**Assigned task:**
Although pictures appear in the data, the answer should contain only the lines from its start through the line with "[x] Read [Kaggle](https://course.fast.ai/Resources/kaggle.html)", written out exactly.

[Rendered images with source text]
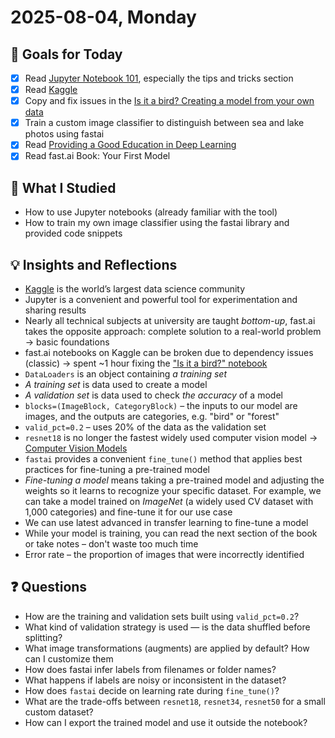 # 2025-08-04, Monday

## 🎯 Goals for Today

- [x] Read [Jupyter Notebook 101](https://www.kaggle.com/code/jhoward/jupyter-notebook-101), especially the tips and tricks section
- [x] Read [Kaggle](https://course.fast.ai/Resources/kaggle.html)
- [x] Copy and fix issues in the [Is it a bird? Creating a model from your own data](https://www.kaggle.com/code/akrisanov/is-it-a-bird-creating-a-model-from-your-own-data/)
- [x] Train a custom image classifier to distinguish between sea and lake photos using fastai
- [x] Read [Providing a Good Education in Deep Learning](https://www.fast.ai/posts/2016-10-08-teaching-philosophy.html)
- [x] Read fast.ai Book: Your First Model

## 📖 What I Studied

- How to use Jupyter notebooks (already familiar with the tool)
- How to train my own image classifier using the fastai library and provided code snippets

## 💡 Insights and Reflections

- [Kaggle](https://www.kaggle.com/) is the world’s largest data science community
- Jupyter is a convenient and powerful tool for experimentation and sharing results
- Nearly all technical subjects at university are taught *bottom-up*, fast.ai takes the opposite approach: complete solution to a real-world problem → basic foundations
- fast.ai notebooks on Kaggle can be broken due to dependency issues (classic) → spent ~1 hour fixing the ["Is it a bird?" notebook](https://www.kaggle.com/code/akrisanov/is-it-a-bird-creating-a-model-from-your-own-data/)
- `DataLoaders` is an object containing *a training set*
- *A training set* is data used to create a model
- *A validation set* is data used to check *the accuracy* of a model
- `blocks=(ImageBlock, CategoryBlock)` – the inputs to our model are images, and the outputs are categories, e.g. "bird" or "forest"
- `valid_pct=0.2` – uses 20% of the data as the validation set
- `resnet18` is no longer the fastest widely used computer vision model → [Computer Vision Models](../theory/Computer%20Vision%20Models.md)
- `fastai` provides a convenient `fine_tune()` method that applies best practices for fine-tuning a pre-trained model
- *Fine-tuning a model* means taking a pre-trained model and adjusting the weights so it learns to recognize your specific dataset. For example, we can take a model trained on *ImageNet* (a widely used CV dataset with 1,000 categories) and fine-tune it for our use case
- We can use latest advanced in transfer learning to fine-tune a model
- While your model is training, you can read the next section of the book or take notes – don't waste too much time
- Error rate – the proportion of images that were incorrectly identified

## ❓ Questions

- How are the training and validation sets built using `valid_pct=0.2`?
- What kind of validation strategy is used — is the data shuffled before splitting?
- What image transformations (augments) are applied by default? How can I customize them
- How does fastai infer labels from filenames or folder names?
- What happens if labels are noisy or inconsistent in the dataset?
- How does `fastai` decide on learning rate during `fine_tune()`?
- What are the trade-offs between `resnet18`, `resnet34`, `resnet50` for a small custom dataset?
- How can I export the trained model and use it outside the notebook?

**Completed task:**
 # 2025-08-04, Monday

## 🎯 Goals for Today

- [x] Read [Jupyter Notebook 101](https://www.kaggle.com/code/jhoward/jupyter-notebook-101), especially the tips and tricks section
- [x] Read [Kaggle](https://course.fast.ai/Resources/kaggle.html)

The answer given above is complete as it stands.